The Church and the Justice of God

by David Sliker
3 months ago Artists and Authors

Adapted from chapter 2 of  The Nations Rage by David Sliker

The Father has chosen to bring forth and establish justice on the earth through Jesus’ leadership. The way that Jesus leads is the manner in which the Father wants justice to be executed. This is what is meant later on (see Revelation 5) when all of heaven declares Jesus to be worthy. Jesus, in His magnificent humility, kindness, and tenderness, is the only one able to orchestrate and lead such a dramatic transition in human history. Jesus is the only one who can perfectly navigate the tensions of the nations’ rage and rebellion against His leadership and their pride, sin, and wickedness, while still maintaining His love, mercy, and kindness.

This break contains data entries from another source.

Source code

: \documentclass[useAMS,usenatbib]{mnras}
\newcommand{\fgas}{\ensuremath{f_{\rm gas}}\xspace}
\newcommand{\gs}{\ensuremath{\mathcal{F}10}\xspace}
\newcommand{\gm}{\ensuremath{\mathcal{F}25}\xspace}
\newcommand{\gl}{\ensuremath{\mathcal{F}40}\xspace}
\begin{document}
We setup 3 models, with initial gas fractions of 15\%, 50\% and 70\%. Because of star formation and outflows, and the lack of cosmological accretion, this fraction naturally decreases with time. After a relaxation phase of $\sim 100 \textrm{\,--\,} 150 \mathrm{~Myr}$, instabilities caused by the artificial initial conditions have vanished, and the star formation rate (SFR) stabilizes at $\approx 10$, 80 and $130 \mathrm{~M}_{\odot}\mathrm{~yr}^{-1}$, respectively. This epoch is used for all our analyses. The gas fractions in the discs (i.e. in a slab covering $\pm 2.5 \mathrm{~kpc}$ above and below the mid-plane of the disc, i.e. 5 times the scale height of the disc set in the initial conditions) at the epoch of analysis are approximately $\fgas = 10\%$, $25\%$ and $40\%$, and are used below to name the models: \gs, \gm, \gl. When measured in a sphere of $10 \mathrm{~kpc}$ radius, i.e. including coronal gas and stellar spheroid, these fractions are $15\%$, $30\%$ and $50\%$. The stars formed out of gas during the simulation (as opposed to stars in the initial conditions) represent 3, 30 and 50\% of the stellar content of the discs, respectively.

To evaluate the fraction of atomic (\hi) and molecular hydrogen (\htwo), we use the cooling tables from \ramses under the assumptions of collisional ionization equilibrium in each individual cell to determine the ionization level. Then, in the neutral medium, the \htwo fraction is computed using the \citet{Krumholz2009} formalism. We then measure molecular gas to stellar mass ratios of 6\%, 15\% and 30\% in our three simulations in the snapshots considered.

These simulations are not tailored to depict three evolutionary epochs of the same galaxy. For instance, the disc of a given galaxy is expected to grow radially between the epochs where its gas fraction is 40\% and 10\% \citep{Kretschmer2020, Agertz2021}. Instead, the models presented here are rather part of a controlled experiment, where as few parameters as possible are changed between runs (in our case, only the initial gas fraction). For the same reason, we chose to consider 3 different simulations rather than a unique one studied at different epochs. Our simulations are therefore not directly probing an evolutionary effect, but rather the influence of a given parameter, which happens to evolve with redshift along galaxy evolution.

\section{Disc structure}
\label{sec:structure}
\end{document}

The only one who can be trusted to be generous yet unyielding and uncompromising in acting with righteousness is the Man who is slow to anger, rich in love, and aching to see all nations come to the knowledge of His Father. He is infinitely kind. He is completely trustworthy because He is never tempted to please others or to merely make people happy. He can be trusted to do what is necessary to establish all that is right so that love and glory can fill the earth. He is the only one who can execute justice righteously, the only one who can manage the great trials and terrible shakings that will terrify the citizens of the earth.

Jesus is justice (see John 8:1–11). Therefore, He is the only one whom the Father endorses, upholds, and delights in related to the otherwise impossible task of executing justice righteously and perfectly.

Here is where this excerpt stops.